Retrogressive Thaw Slumps (RTSs), a highly dynamic form of mass wasting, are accelerating geomorphic change across ice-cored permafrost terrain, yet the main controls on their activity are poorly constrained. Questions over the spatial variability of environmentally sensitive buried massive ice (MI) bodies and a paucity of high-spatial and temporal resolution topographic data have limited our ability to project their development and wider impacts. This research addresses these key problems by investigating RTS processes on Peninsula Point — the type site for intra-sedimental MI in the Western Canadian Arctic. Utilizing high-resolution topographic data from drone surveys in 2016, 2017 and 2018 we (1) measure the temporal and spatial variations in headwall properties and retreat rates, (2) determine the spatial pattern of subsurface layering using passive seismic monitoring and (3) combine these to analyse and contextualise the factors controlling headwall retreat rates. We find that headwall properties, namely MI thickness and overburden thickness, are significant controls over rates of headwall retreat. Where persistent ice exposures are present and overburden thickness remains < 4 m, headwall retreat is typically more than double that of other headwalls.

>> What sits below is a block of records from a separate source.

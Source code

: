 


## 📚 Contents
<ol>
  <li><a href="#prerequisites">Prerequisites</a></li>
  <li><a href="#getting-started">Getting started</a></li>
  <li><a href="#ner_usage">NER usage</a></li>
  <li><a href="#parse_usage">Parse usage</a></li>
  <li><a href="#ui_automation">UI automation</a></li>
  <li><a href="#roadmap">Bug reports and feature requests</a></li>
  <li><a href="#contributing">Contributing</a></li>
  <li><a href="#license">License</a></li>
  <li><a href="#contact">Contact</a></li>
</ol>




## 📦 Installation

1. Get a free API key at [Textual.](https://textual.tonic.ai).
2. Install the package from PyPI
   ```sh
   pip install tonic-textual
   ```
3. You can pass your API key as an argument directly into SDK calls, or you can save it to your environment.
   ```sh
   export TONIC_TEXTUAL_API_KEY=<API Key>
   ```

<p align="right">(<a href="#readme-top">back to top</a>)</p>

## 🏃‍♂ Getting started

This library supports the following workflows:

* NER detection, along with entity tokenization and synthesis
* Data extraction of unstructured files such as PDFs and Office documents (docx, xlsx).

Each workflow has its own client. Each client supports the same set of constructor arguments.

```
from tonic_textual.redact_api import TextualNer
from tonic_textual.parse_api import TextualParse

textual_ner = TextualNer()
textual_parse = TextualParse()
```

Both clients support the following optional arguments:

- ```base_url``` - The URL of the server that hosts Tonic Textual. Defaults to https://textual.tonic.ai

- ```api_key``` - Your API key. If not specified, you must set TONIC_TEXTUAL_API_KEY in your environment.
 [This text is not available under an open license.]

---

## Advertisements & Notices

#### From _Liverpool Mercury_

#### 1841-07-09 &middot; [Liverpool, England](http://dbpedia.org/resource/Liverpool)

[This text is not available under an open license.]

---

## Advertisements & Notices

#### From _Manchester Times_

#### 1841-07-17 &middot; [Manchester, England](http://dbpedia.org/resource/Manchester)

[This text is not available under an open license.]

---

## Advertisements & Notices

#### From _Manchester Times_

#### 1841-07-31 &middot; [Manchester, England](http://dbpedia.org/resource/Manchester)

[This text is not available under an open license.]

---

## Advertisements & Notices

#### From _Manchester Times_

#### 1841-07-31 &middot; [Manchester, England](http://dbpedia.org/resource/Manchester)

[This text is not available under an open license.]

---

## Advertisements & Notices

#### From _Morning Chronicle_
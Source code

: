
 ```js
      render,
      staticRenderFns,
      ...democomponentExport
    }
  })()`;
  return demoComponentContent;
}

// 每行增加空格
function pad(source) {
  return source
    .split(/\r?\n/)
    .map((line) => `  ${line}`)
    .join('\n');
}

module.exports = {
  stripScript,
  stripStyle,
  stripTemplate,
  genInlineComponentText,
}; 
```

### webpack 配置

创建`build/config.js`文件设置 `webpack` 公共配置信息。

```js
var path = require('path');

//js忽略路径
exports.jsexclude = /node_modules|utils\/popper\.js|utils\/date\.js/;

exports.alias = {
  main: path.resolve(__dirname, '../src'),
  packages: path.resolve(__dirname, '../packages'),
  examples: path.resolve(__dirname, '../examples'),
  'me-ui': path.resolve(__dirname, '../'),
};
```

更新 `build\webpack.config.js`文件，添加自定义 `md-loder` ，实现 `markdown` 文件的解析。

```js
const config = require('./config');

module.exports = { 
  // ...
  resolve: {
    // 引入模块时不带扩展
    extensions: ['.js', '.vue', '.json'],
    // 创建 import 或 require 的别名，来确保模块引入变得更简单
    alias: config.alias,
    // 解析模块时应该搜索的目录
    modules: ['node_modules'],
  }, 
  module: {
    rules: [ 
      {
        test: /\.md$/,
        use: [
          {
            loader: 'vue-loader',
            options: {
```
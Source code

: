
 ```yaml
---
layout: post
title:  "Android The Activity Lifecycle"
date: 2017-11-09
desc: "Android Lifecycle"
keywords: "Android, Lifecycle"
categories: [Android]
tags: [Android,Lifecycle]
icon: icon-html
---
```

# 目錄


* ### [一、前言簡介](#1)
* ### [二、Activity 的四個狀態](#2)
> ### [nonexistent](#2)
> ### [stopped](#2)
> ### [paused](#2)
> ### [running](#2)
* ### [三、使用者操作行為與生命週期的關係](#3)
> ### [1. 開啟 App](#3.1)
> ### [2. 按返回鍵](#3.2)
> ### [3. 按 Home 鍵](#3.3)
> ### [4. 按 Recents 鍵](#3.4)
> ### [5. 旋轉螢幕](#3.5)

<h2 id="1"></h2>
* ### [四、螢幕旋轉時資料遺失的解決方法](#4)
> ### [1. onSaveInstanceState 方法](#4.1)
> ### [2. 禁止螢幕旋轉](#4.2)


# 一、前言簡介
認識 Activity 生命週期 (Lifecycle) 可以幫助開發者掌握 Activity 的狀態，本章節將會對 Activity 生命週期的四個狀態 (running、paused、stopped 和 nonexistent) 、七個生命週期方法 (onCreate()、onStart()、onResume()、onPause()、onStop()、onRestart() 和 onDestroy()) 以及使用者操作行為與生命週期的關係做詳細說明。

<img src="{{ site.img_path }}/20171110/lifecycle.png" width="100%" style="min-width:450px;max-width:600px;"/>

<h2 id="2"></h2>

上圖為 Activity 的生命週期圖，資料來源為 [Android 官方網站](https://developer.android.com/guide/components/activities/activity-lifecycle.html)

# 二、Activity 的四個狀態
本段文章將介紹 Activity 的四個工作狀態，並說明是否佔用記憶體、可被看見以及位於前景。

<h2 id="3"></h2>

Furthermore, a 3D site model was created by combining photogrammetric and passive seismic data, highlighting the variability in internal layering, demonstrating the limitations of extrapolations based on headwall exposures, and improving predictions of headwall retreat rates compared to long term averages and extrapolations from the previous year. These results provide fresh insights into the controls on headwall retreat rates and new approaches to improve their predictability.